EXERCISE DESCRIPTION =
Would you return exactly the lines from the top of the data below through the one containing "<?# Twitter 1260183690396594177 /?>", leaving out the pictures?

DATA FOR PROCESSING =
------------------------------------------------

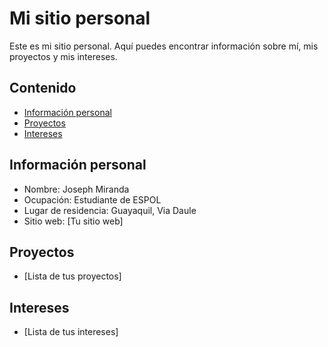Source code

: # Mi sitio personal
Este es mi sitio personal. Aquí puedes encontrar información sobre mí, mis
proyectos y mis intereses.
## Contenido
* [Información personal](#información-personal)
* [Proyectos](#proyectos)
* [Intereses](#intereses)
## Información personal
* Nombre: Joseph Miranda
* Ocupación: Estudiante de ESPOL
* Lugar de residencia: Guayaquil, Via Daule
* Sitio web: [Tu sitio web]
## Proyectos
* [Lista de tus proyectos]
## Intereses
* [Lista de tus intereses]
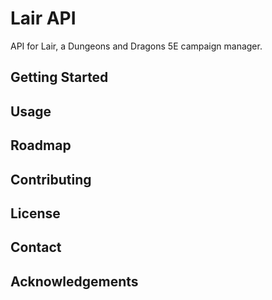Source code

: # Lair API

API for Lair, a Dungeons and Dragons 5E campaign manager.

## Getting Started

## Usage

## Roadmap

## Contributing

## License

## Contact

## Acknowledgements
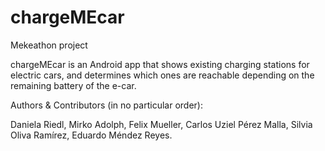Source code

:# chargeMEcar
Mekeathon project

chargeMEcar is an Android app that shows existing charging stations for electric cars, and determines which ones are reachable depending on the remaining battery of the e-car.

Authors & Contributors (in no particular order):

Daniela Riedl, Mirko Adolph, Felix Mueller, Carlos Uziel Pérez Malla, Silvia Oliva Ramírez, Eduardo Méndez Reyes.


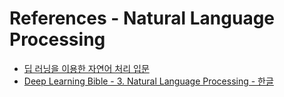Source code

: # References - Natural Language Processing

- [딥 러닝을 이용한 자연어 처리 입문](https://wikidocs.net/book/2155)
- [Deep Learning Bible - 3. Natural Language Processing - 한글](https://wikidocs.net/182481)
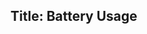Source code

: Title: Battery Usage
---

<?# Twitter 1256937599064653824 /?>

<?# Twitter 1260183690396594177 /?>

<?# Twitter 1262260634957144065 /?>
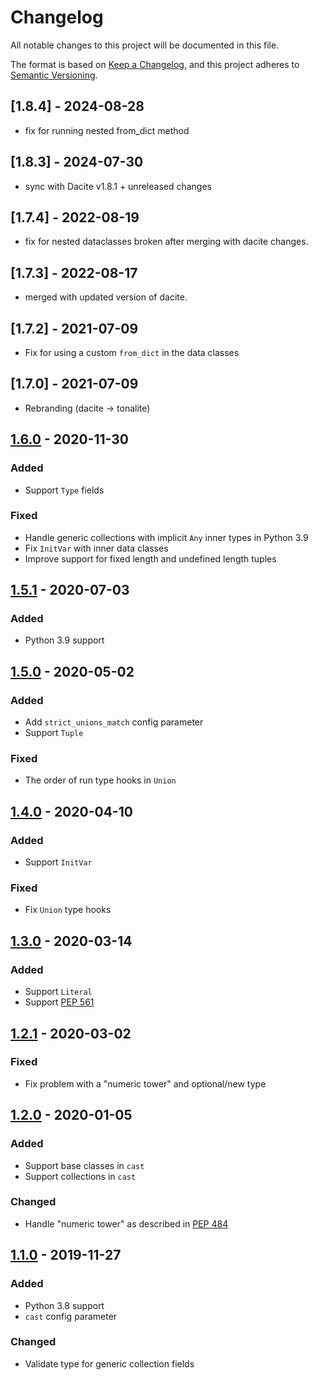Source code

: # Changelog

All notable changes to this project will be documented in this file.

The format is based on [Keep a Changelog](https://keepachangelog.com/en/1.0.0/),
and this project adheres to [Semantic Versioning](https://semver.org/spec/v2.0.0.html).

## [1.8.4] - 2024-08-28

- fix for running nested from_dict method

## [1.8.3] - 2024-07-30

- sync with Dacite v1.8.1 + unreleased changes

## [1.7.4] - 2022-08-19

- fix for nested dataclasses broken after merging with dacite changes.

## [1.7.3] - 2022-08-17

- merged with updated version of dacite.

## [1.7.2] - 2021-07-09

- Fix for using a custom `from_dict` in the data classes

## [1.7.0] - 2021-07-09

- Rebranding (dacite -> tonalite)

## [1.6.0] - 2020-11-30

### Added

- Support `Type` fields

### Fixed

- Handle generic collections with implicit `Any` inner types in Python 3.9
- Fix `InitVar` with inner data classes
- Improve support for fixed length and undefined length tuples

## [1.5.1] - 2020-07-03

### Added

- Python 3.9 support

## [1.5.0] - 2020-05-02

### Added

- Add `strict_unions_match` config parameter
- Support `Tuple`

### Fixed

- The order of run type hooks in `Union`

## [1.4.0] - 2020-04-10

### Added

- Support `InitVar`

### Fixed

- Fix `Union` type hooks

## [1.3.0] - 2020-03-14

### Added

- Support `Literal`
- Support [PEP 561](https://www.python.org/dev/peps/pep-0561/)

## [1.2.1] - 2020-03-02

### Fixed

- Fix problem with a "numeric tower" and optional/new type

## [1.2.0] - 2020-01-05

### Added

- Support base classes in `cast`
- Support collections in `cast`

### Changed

- Handle "numeric tower" as described in [PEP 484](https://www.python.org/dev/peps/pep-0484/#the-numeric-tower)

## [1.1.0] - 2019-11-27

### Added

- Python 3.8 support
- `cast` config parameter

### Changed

- Validate type for generic collection fields

[1.6.0]: https://github.com/Tiqets/tonalite/compare/v1.5.1...v1.6.0
[1.5.1]: https://github.com/Tiqets/tonalite/compare/v1.5.0...v1.5.1
[1.5.0]: https://github.com/Tiqets/tonalite/compare/v1.4.0...v1.5.0
[1.4.0]: https://github.com/Tiqets/tonalite/compare/v1.3.0...v1.4.0
[1.3.0]: https://github.com/Tiqets/tonalite/compare/v1.2.1...v1.3.0
[1.2.1]: https://github.com/Tiqets/tonalite/compare/v1.2.0...v1.2.1
[1.2.0]: https://github.com/Tiqets/tonalite/compare/v1.1.0...v1.2.0
[1.1.0]: https://github.com/Tiqets/tonalite/compare/v1.0.2...v1.1.0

------------------------------------------------

TASK OUTPUT =
Source code

: # Mi sitio personal
Este es mi sitio personal. Aquí puedes encontrar información sobre mí, mis
proyectos y mis intereses.
## Contenido
* [Información personal](#información-personal)
* [Proyectos](#proyectos)
* [Intereses](#intereses)
## Información personal
* Nombre: Joseph Miranda
* Ocupación: Estudiante de ESPOL
* Lugar de residencia: Guayaquil, Via Daule
* Sitio web: [Tu sitio web]
## Proyectos
* [Lista de tus proyectos]
## Intereses
* [Lista de tus intereses]
Source code

: # Lair API

API for Lair, a Dungeons and Dragons 5E campaign manager.

## Getting Started

## Usage

## Roadmap

## Contributing

## License

## Contact

## Acknowledgements
Source code

:# chargeMEcar
Mekeathon project

chargeMEcar is an Android app that shows existing charging stations for electric cars, and determines which ones are reachable depending on the remaining battery of the e-car.

Authors & Contributors (in no particular order):

Daniela Riedl, Mirko Adolph, Felix Mueller, Carlos Uziel Pérez Malla, Silvia Oliva Ramírez, Eduardo Méndez Reyes.


Source code

: # References - Natural Language Processing

- [딥 러닝을 이용한 자연어 처리 입문](https://wikidocs.net/book/2155)
- [Deep Learning Bible - 3. Natural Language Processing - 한글](https://wikidocs.net/182481)
Source code

: Title: Battery Usage
---

<?# Twitter 1256937599064653824 /?>

<?# Twitter 1260183690396594177 /?>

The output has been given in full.